(Data entries)

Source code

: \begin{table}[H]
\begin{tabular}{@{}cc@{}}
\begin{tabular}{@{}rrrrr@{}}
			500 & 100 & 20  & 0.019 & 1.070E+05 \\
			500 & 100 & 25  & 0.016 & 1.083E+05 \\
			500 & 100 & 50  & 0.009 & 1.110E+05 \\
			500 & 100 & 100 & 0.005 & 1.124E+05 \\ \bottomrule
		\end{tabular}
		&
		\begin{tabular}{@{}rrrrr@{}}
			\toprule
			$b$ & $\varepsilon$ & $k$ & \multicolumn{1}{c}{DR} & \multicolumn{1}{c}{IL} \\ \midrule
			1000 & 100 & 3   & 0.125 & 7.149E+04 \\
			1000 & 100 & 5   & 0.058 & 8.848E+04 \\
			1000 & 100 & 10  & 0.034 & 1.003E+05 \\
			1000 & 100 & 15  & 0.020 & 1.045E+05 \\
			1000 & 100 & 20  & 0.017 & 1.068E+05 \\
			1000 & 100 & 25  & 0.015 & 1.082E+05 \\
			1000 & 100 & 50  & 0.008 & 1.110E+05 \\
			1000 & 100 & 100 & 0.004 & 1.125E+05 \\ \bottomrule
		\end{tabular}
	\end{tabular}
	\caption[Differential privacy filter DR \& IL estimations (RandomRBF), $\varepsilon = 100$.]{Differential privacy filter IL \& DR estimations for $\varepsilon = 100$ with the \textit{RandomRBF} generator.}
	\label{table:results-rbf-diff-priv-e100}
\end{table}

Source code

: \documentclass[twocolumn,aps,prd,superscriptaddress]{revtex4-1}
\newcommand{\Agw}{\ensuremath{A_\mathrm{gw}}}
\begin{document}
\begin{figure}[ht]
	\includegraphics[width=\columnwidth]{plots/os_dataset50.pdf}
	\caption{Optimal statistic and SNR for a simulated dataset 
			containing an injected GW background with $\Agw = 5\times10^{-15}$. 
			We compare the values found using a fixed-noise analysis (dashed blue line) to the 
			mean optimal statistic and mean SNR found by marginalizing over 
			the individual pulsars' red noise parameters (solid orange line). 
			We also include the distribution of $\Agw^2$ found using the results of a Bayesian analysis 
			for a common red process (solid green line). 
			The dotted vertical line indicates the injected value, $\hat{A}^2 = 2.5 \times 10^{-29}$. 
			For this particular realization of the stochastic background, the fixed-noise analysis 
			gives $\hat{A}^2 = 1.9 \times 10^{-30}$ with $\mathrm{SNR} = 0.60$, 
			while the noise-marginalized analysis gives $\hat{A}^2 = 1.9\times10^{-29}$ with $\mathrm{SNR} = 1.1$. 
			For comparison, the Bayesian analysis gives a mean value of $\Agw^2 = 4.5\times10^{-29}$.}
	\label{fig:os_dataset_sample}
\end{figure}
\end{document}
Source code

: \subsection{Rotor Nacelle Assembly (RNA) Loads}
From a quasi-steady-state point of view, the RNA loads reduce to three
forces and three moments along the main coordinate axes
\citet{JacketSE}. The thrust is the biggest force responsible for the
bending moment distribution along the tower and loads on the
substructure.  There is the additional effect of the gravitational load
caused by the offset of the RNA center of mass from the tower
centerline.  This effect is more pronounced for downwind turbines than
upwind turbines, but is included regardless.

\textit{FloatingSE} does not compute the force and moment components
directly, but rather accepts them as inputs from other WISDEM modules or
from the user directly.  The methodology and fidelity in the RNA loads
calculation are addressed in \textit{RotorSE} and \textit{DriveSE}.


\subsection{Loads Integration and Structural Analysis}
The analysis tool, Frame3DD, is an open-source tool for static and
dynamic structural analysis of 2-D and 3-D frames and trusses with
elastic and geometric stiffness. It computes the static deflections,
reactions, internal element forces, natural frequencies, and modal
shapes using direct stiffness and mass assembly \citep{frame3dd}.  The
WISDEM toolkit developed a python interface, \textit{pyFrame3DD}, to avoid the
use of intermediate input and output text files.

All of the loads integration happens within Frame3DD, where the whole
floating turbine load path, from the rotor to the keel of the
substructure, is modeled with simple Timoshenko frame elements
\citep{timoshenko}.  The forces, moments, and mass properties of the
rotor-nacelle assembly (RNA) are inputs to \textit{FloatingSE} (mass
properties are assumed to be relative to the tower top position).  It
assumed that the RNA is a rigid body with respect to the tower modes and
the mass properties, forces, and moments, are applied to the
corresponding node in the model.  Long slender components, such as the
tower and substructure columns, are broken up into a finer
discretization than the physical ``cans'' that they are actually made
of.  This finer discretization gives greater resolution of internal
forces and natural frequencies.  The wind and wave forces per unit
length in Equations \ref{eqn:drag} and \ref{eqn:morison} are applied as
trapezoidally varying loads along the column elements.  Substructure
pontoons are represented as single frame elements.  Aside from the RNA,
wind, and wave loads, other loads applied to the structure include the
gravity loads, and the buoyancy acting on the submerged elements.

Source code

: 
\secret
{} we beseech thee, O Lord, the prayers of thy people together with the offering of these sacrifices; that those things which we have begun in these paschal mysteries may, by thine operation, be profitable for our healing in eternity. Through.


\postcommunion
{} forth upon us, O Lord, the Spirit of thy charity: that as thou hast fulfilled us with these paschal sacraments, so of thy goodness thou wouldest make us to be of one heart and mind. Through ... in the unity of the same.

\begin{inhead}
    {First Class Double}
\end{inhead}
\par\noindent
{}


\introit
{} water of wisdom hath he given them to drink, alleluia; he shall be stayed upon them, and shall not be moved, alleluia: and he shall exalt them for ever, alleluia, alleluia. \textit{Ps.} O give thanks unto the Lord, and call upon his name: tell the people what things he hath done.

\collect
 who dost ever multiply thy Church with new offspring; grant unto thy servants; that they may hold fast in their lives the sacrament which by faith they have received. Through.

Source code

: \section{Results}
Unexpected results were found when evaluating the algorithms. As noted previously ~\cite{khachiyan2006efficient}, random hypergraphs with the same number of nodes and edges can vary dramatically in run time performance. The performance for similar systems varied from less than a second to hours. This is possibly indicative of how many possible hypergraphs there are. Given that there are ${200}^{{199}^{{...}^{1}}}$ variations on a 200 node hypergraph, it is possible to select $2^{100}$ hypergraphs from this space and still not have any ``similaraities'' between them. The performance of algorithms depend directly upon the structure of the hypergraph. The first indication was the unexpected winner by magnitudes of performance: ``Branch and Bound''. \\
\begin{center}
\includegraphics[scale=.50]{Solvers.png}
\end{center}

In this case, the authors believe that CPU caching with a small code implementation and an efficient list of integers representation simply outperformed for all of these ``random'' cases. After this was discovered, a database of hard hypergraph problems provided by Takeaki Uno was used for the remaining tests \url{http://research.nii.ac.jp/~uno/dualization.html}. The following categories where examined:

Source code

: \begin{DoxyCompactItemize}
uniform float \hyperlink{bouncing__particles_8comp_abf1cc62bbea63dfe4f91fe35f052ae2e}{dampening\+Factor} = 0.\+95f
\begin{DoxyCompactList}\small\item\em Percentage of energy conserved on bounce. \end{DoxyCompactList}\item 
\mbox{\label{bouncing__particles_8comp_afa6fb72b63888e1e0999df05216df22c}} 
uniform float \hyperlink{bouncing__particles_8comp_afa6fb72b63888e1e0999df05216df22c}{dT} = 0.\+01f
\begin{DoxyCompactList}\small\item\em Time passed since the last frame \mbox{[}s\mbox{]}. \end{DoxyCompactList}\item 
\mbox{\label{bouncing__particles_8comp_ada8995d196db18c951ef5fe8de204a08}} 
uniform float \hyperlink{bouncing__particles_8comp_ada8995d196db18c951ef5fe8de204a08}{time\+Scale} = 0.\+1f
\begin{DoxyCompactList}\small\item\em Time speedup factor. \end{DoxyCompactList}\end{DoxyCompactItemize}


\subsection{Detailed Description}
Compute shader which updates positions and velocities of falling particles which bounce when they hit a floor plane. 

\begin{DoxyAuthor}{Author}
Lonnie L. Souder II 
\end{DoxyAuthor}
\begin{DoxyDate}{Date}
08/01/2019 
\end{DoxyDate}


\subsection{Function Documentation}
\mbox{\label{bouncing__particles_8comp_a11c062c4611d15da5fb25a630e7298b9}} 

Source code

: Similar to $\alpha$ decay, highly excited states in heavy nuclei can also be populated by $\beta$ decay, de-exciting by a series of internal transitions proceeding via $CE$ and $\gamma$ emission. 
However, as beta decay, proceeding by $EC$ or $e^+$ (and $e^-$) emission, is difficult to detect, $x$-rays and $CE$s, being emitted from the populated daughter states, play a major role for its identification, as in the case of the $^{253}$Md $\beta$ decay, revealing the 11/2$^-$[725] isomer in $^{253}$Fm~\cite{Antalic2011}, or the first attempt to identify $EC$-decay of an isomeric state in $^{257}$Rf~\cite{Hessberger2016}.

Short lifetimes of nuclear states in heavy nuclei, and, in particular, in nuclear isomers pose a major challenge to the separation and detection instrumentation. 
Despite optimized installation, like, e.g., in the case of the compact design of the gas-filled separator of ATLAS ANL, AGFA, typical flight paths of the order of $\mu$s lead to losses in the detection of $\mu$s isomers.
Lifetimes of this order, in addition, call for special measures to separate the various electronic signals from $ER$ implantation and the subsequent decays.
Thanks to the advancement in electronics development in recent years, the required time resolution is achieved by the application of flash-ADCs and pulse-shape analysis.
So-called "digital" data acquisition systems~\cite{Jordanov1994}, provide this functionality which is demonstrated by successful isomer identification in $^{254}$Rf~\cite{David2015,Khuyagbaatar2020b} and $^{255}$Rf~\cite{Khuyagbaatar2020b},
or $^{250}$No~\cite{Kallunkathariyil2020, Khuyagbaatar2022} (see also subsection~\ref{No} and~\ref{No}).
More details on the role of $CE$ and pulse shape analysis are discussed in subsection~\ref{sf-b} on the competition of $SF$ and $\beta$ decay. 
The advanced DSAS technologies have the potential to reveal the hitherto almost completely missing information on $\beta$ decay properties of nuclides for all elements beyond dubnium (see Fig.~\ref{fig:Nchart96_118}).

◆ **What you are asked to do**: Every line above with the word "mbox" belongs in the answer, copied as written.

◆ **Output**:
\mbox{\label{bouncing__particles_8comp_afa6fb72b63888e1e0999df05216df22c}} 
\begin{DoxyCompactList}\small\item\em Time passed since the last frame \mbox{[}s\mbox{]}. \end{DoxyCompactList}\item 
\mbox{\label{bouncing__particles_8comp_ada8995d196db18c951ef5fe8de204a08}} 
\mbox{\label{bouncing__particles_8comp_a11c062c4611d15da5fb25a630e7298b9}} 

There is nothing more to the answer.